A reverential look inside the intricate workings of Queen, Inc.—likely to appeal mostly to British readers and royal...

HER MAJESTY

THE COURT OF QUEEN ELIZABETH II

A courtier’s fawning portrait of the longed-lived, thoroughly modern monarch.

At 60 years on the throne, Queen Elizabeth II celebrates her Diamond Jubilee in 2012. According to British royal biographer Hardman (A Year with the Queen, 2007, etc.), she has never been so well loved and appreciated by her people for he r many virtues.

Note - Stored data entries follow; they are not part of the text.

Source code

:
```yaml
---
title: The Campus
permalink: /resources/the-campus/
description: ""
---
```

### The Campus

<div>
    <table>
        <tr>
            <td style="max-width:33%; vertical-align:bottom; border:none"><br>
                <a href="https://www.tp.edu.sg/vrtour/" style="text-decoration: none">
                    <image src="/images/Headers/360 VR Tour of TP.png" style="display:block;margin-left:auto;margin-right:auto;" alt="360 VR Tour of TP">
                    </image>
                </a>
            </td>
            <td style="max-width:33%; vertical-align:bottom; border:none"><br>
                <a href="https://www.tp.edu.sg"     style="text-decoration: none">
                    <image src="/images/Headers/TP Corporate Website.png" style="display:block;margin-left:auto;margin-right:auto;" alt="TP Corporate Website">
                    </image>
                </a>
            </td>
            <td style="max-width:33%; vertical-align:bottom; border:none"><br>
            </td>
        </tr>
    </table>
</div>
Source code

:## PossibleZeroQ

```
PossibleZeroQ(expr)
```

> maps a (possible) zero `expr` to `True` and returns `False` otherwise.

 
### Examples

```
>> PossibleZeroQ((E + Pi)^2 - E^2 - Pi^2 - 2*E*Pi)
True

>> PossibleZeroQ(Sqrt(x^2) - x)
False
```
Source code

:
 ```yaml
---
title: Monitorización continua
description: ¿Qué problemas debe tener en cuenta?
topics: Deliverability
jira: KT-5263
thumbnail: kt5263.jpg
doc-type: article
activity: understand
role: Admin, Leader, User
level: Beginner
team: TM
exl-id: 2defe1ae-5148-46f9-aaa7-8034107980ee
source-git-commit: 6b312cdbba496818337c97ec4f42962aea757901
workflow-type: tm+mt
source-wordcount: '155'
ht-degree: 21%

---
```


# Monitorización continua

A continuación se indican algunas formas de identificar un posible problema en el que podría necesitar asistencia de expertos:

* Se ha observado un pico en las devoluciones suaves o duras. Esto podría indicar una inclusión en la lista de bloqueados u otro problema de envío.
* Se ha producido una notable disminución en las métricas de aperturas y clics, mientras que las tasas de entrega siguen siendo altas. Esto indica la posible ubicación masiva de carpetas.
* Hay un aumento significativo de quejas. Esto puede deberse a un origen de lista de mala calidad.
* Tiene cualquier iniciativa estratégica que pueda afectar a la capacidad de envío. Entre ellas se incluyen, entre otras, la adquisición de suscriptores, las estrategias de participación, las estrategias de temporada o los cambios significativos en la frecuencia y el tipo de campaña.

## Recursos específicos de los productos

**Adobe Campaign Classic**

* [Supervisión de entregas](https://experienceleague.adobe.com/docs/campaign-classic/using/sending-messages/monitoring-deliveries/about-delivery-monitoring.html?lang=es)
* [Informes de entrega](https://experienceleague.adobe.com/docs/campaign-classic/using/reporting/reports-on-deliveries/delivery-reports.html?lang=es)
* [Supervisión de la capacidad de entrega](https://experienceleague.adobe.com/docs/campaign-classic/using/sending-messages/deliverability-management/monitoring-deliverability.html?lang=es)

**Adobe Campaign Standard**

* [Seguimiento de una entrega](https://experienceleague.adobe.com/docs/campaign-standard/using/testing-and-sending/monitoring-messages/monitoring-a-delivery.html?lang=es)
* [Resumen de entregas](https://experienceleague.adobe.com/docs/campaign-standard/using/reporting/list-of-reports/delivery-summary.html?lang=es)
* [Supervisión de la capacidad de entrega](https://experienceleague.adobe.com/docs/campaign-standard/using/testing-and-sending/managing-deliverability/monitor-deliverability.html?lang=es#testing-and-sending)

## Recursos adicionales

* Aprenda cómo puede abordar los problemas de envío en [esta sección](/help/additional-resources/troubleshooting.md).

The author examines the success of her long reign in terms of her ability to confront the “anachronistic pantomime” of the hereditary institution and institute reforms (whether she liked it or not), as she was forced to do with Lord Airlie’s royal-efficiency controls put in place in the ’80s. The royal household resumed paying taxes, thus becoming self-sufficient and managing to prove to the British government its continued relevancy and independence. Hardman rehearses the highs and lows of the queen’s reign, from her triumphal accession in 1952 and world tour a year later, to the frequently abominable behavior of her wayward children, the fire at Windsor Castle in 1992 and aftermath of the death of Lady Diana. Things could only get better. Since the ’90s, the palace staff has modernized, computerized, consolidated dining rooms, opened the pool and royal opera box to more democratic use and acquired an in-palace dairy. The queen makes dizzying tours of her Commonwealth every year and has been served by a dozen British prime ministers, no longer choosing them herself. Except for a rare glimpse at her temper in an unguarded, human moment caught on film in 1954 (hurling shoes and curses at the fleeing Duke of Edinburgh, her husband), Elizabeth II remains in this stately portrait as enigmatic (or merely blank) as she ever was.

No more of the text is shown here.